Activity: Which lines of the entries below run from the one holding "of applied actions." to the one holding "Tracking actions of", inclusive? Set down exactly those lines and no others.

Input records START

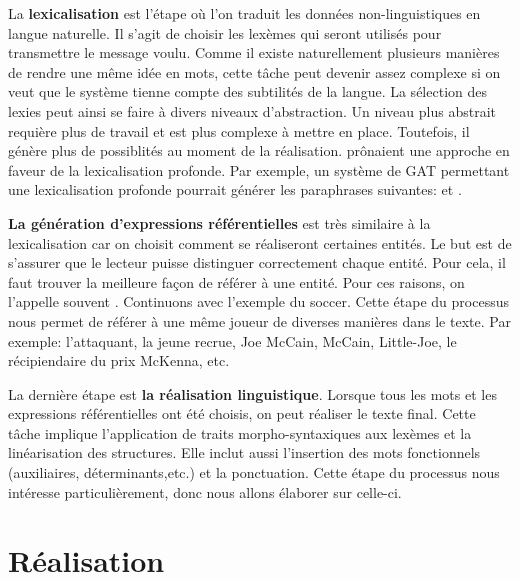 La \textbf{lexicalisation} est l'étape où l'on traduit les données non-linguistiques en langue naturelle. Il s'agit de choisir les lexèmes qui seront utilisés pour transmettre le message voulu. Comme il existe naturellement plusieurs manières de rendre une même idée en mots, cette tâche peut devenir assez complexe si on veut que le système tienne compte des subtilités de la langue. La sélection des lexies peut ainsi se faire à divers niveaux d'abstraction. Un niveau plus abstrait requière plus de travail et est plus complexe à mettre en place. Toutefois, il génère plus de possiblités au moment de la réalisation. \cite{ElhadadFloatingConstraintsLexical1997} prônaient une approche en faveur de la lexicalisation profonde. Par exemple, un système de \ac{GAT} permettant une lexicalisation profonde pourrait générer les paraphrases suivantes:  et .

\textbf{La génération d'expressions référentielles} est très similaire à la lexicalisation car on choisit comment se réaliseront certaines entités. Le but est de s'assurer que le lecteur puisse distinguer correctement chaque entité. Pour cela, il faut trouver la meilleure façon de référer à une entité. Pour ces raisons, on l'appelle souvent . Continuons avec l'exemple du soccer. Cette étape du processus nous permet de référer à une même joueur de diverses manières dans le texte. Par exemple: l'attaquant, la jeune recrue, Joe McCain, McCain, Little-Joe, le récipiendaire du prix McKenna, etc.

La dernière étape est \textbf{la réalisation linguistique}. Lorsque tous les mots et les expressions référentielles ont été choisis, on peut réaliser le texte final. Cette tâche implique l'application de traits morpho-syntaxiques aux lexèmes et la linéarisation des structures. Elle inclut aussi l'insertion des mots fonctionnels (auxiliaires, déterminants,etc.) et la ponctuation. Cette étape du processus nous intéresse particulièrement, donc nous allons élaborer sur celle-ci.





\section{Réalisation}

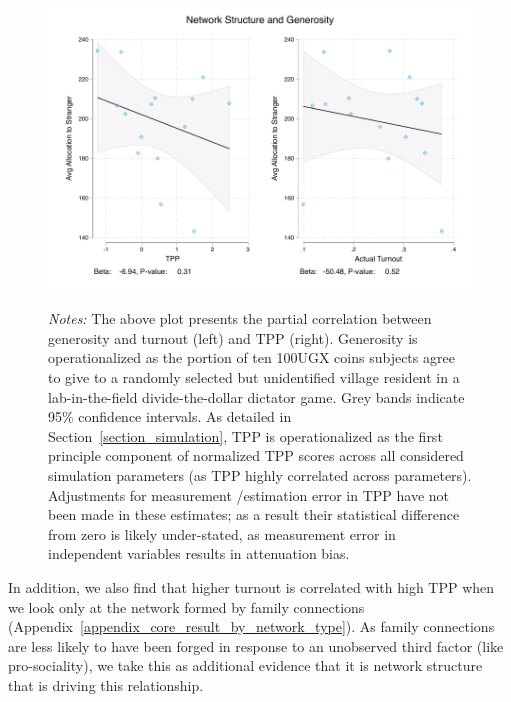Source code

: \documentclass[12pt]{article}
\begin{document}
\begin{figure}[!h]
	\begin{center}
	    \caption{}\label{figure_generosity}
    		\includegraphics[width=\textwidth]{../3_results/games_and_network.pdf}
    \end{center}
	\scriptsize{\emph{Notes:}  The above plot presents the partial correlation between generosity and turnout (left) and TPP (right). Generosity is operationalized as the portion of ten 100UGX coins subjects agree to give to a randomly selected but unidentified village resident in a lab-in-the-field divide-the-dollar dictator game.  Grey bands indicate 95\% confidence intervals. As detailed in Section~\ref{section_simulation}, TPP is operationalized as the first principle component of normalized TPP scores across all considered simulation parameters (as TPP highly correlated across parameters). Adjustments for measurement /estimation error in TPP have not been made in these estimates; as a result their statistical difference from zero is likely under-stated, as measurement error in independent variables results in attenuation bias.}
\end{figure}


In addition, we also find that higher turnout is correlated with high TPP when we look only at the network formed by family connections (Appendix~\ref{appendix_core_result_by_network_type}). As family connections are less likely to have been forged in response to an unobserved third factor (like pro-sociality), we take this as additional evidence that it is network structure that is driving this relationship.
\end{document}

Input records END
Input records START

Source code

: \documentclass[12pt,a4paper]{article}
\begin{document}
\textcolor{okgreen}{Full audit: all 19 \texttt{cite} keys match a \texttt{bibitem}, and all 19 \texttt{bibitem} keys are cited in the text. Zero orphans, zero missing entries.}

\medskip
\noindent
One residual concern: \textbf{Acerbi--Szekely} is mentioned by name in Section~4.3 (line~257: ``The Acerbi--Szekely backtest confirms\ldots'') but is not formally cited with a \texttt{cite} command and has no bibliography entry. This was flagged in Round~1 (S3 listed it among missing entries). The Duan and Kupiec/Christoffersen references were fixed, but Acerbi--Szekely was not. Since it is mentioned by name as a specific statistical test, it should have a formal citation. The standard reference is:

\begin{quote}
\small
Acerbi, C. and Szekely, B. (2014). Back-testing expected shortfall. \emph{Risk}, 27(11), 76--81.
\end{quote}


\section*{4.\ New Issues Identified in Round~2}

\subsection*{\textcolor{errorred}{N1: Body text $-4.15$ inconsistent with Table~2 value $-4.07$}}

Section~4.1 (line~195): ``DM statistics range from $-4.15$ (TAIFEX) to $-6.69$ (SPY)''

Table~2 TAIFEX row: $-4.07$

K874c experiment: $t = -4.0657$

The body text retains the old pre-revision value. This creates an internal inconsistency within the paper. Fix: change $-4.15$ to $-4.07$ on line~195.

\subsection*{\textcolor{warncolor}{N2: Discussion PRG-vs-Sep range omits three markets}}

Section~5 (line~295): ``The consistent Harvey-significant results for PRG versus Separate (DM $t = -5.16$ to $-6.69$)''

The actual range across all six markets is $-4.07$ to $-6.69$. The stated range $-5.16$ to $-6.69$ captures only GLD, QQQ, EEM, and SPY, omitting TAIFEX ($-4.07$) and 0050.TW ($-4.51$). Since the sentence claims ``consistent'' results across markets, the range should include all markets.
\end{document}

Input records END
Input records START

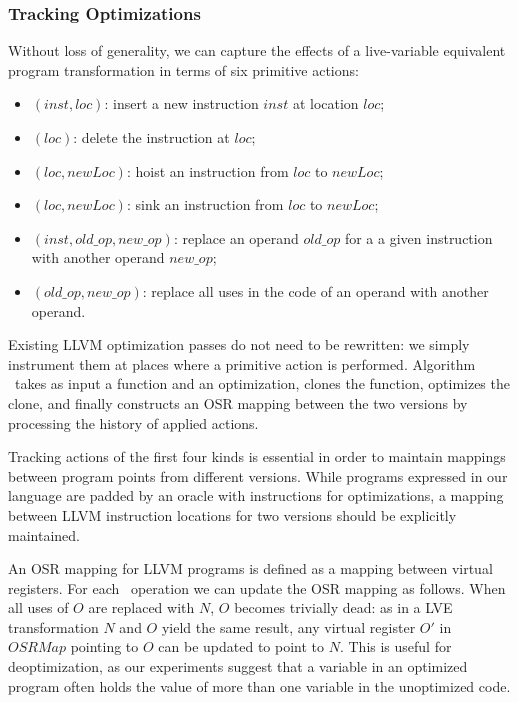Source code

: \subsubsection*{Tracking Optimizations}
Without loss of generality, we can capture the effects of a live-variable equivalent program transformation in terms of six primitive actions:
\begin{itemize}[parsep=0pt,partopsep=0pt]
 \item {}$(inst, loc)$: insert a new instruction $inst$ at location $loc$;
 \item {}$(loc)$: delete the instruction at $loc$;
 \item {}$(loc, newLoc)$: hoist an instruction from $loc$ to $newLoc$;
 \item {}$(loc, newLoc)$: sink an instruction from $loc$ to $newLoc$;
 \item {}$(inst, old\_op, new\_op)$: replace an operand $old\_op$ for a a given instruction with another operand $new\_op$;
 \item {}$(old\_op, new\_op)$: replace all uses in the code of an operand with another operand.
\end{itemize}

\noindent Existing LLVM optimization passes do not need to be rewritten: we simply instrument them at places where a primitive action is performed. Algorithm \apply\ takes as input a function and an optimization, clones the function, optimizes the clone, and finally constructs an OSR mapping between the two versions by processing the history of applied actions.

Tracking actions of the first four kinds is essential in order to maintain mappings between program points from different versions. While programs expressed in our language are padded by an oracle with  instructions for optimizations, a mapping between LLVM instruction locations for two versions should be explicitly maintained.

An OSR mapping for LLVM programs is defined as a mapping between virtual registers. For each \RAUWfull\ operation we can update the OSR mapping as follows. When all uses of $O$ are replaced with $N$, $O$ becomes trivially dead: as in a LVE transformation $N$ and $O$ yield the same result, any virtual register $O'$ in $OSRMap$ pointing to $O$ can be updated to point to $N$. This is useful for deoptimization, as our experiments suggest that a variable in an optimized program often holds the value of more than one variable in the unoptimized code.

Input records END

Result:
\noindent Existing LLVM optimization passes do not need to be rewritten: we simply instrument them at places where a primitive action is performed. Algorithm \apply\ takes as input a function and an optimization, clones the function, optimizes the clone, and finally constructs an OSR mapping between the two versions by processing the history of applied actions.

Tracking actions of the first four kinds is essential in order to maintain mappings between program points from different versions. While programs expressed in our language are padded by an oracle with  instructions for optimizations, a mapping between LLVM instruction locations for two versions should be explicitly maintained.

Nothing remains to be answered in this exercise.